Hay dos pares de cosas que un hombre sensato no debe hacer
nunca: alistarse en la legión vestido de tuno (“mi coronel, quisiera cantarle
clavelitos”), pedirle al estrangulador de Boston que le elija la corbata (“la
verde te sienta de muerte”), jugar al billar con la protagonista de Carrie
(“por lo menos, utiliza el taco”) y, si es católico, mirar para otra parte
cuando quieren sacarle los ojos.
Cada vez que en mi presencia alguien hace a viva voz sus
necesidades en mis creencias, suelto el vientre retórico en las inmediaciones
del ateismo agresivo. Sé que convertir la boca en intestino grueso es jugar
sucio, pero qué le vamos a hacer, me he criado en la calle, donde las navajas
tienen más futuro que los floretes. Tengo claro que decirle educadamente al blasfemo
de guardia que hiere mi sensibilidad es invitarle a que encadene contra el
cielo adjetivos de dos rombos en horario infantil. Así que llámame crío, pero
prefiero sacarle le lengua a meterla en paladar.

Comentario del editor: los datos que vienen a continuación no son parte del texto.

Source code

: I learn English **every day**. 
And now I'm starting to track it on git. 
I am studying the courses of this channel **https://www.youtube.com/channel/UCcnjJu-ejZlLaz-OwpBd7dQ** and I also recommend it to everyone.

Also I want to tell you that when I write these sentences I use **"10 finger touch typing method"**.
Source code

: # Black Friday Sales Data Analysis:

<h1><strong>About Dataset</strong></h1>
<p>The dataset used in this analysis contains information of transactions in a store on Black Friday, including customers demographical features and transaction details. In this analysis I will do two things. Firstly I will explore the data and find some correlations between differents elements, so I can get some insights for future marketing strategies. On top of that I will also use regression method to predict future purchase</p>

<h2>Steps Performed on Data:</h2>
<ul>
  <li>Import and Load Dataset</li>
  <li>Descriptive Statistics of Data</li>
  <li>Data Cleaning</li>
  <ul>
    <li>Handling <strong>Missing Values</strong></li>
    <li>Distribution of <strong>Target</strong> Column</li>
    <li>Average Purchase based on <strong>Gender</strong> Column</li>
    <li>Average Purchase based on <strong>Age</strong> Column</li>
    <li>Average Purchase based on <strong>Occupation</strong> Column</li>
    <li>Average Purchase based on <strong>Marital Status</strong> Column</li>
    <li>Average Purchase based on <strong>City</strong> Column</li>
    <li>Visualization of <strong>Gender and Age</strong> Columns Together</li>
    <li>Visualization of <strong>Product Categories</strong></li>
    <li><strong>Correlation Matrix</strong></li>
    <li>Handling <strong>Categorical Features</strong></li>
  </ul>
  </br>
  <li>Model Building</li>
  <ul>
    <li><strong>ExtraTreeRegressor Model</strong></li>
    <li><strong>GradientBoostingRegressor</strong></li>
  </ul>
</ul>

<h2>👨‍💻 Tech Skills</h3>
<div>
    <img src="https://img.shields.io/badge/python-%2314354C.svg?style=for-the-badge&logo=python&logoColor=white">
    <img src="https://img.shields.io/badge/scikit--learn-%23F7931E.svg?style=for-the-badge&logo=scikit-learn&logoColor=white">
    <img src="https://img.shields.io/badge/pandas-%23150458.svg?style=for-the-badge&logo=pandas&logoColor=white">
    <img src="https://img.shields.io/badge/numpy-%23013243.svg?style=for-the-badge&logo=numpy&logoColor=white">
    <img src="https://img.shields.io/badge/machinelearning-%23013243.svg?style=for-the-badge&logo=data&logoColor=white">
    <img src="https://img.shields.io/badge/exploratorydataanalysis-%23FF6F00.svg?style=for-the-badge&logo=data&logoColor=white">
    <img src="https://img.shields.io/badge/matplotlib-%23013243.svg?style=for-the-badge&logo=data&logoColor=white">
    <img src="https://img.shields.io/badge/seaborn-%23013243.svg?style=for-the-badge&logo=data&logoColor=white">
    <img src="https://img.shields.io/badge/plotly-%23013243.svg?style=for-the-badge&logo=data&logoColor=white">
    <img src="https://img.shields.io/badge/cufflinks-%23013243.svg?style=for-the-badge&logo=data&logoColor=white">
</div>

Aunque el apocamiento no forma parte de la secuencia
histórica del ADN católico, ahora se ha entreverado la flojera, disfrazada de
prudencia, en el gen del seglar, lo que aprovecha el que tiene carné de laico
tosco para embestir soezmente y el que lo tiene de laico listo para dañar a los
fieles afablemente, sabedor de que cien pellizcos de monja
equivalen a un cardenal.
Puesto que la agresión continua tiene como objeto propiciar
el retorno de los cristianos a las catacumbas, callar es colaborar con quien te
cava la fosa.
Cualquier manual de combate aclara que la réplica sistemática
a un ataque sistemático debilita más al que agrede que al que defiende, lo que
obliga al cristiano a cambiar de táctica para evitar que a instancia de los que reinan sobre la tierra la misa de
once se celebre de nuevo en el subsuelo.
La estrategia de defensa, además de efectos prácticos, los
tiene terapéuticos, ya que evita que entre los creyentes cunda el
resentimiento, que el hábitat de la mala sangre. Como quiera que la paciencia,
cuando se agota, limita al norte, espacio del hemisferio cerebral, con la ira,
y al sur, que es zona pasional, con la patada en el bajo vientre, es preciso
impedir que rebose el vaso para evitar tan mal trago.
De ahí el valor de hacer frente al laicismo con sus propias
armas. Para transitar entre gente tan ducha en el idioma de la afrenta es mejor
llevar los incisivos en posición de combate semántico que apretar los dientes sin decir palabra. Al igual que a quien no entiende otro lenguaje que el del dinero hay que hablarle
en plata, al que jura en arameo hay que demostrarle que, aunque sólo sea por tradición, nadie supera a un católico en eso de saber latín.